TASK TO CARRY OUT: Every line containing the string "nipy" is to be copied from the records.
*** RECORDS FOR THIS EXERCISE Section Begins ***
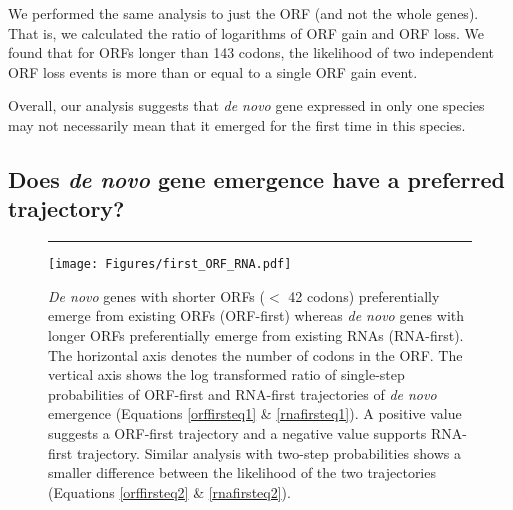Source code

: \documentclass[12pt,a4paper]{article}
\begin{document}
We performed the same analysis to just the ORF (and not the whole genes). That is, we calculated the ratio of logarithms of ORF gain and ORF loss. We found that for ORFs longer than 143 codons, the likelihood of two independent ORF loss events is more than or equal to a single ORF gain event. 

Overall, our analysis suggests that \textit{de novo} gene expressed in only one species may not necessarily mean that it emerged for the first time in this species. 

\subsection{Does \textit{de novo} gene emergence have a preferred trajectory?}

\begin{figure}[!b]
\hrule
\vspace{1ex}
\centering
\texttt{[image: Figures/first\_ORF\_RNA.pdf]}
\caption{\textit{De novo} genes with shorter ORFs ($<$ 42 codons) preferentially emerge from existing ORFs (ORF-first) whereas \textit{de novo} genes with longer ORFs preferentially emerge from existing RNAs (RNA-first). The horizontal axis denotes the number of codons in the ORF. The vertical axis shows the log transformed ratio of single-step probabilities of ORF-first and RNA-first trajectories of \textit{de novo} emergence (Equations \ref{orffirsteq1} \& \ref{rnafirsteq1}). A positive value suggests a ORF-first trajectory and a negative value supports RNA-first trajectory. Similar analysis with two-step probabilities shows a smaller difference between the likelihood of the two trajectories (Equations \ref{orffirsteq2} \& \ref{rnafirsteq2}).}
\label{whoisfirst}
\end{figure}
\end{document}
*** RECORDS FOR THIS EXERCISE Section Ends ***
*** RECORDS FOR THIS EXERCISE Section Begins ***
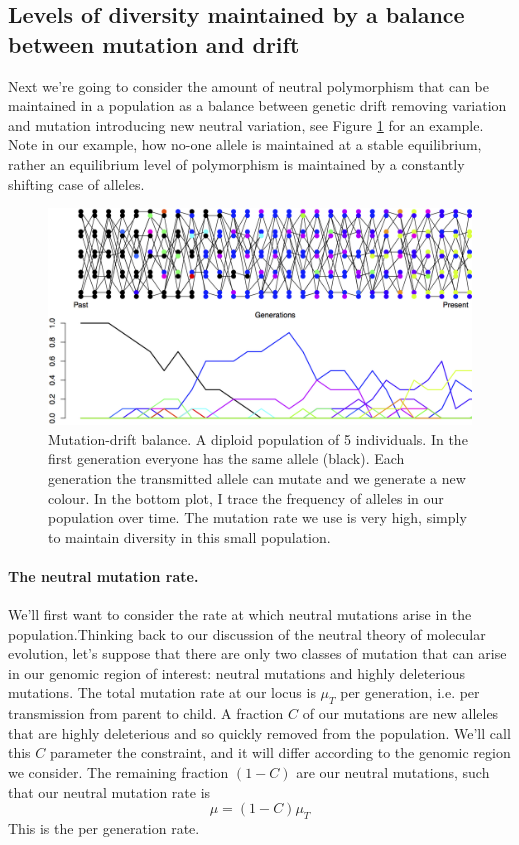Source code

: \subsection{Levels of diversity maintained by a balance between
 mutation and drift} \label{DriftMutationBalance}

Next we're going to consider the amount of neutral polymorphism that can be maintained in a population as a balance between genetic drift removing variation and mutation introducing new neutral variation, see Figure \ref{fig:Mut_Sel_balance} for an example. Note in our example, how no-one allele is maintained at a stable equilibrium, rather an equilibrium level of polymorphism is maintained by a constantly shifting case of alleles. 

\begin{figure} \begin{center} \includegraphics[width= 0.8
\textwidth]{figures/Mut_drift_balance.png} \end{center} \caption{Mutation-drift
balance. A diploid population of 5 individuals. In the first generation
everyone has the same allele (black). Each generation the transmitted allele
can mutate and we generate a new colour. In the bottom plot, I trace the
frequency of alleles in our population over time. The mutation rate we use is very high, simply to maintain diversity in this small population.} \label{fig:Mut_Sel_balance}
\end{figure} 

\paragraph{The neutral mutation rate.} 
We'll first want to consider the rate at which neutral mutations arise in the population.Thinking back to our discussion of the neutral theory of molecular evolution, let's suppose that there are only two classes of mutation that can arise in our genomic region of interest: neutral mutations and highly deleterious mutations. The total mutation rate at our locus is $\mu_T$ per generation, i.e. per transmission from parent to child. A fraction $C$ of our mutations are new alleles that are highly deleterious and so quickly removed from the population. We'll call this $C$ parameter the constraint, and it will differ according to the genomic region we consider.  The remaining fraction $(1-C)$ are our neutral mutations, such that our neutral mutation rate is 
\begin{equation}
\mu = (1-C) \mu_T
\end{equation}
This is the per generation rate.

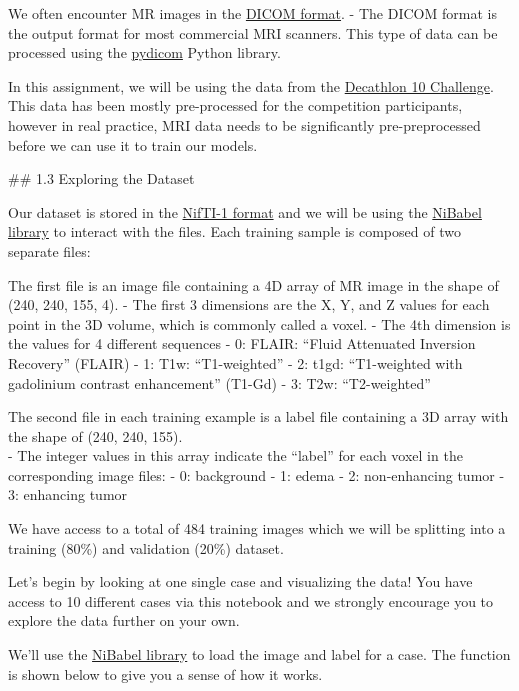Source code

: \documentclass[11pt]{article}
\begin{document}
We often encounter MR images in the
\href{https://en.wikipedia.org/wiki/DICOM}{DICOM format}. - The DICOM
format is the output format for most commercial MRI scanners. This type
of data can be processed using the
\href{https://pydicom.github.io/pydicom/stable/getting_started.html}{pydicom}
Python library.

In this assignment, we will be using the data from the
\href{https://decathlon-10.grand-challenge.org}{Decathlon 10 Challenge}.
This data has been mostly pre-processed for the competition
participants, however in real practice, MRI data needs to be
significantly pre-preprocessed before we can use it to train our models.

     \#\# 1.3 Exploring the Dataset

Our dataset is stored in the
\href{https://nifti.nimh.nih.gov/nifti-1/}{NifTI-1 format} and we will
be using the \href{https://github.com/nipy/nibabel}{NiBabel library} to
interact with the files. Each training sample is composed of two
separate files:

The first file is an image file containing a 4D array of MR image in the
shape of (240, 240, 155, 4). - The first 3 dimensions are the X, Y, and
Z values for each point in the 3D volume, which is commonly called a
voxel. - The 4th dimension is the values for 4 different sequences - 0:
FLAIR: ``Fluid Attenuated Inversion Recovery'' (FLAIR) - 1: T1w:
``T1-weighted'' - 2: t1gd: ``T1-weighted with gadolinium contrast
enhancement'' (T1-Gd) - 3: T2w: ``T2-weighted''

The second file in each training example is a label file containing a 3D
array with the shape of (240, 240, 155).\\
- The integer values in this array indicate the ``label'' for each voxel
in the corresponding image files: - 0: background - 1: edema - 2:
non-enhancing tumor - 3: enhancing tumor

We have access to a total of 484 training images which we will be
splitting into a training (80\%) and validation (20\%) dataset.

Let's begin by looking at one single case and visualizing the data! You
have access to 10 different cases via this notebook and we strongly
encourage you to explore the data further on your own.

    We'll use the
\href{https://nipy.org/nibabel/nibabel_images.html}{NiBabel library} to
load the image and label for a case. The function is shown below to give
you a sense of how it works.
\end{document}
*** RECORDS FOR THIS EXERCISE Section Ends ***
ANSWER SECTION:
be using the \href{https://github.com/nipy/nibabel}{NiBabel library} to
\href{https://nipy.org/nibabel/nibabel_images.html}{NiBabel library} to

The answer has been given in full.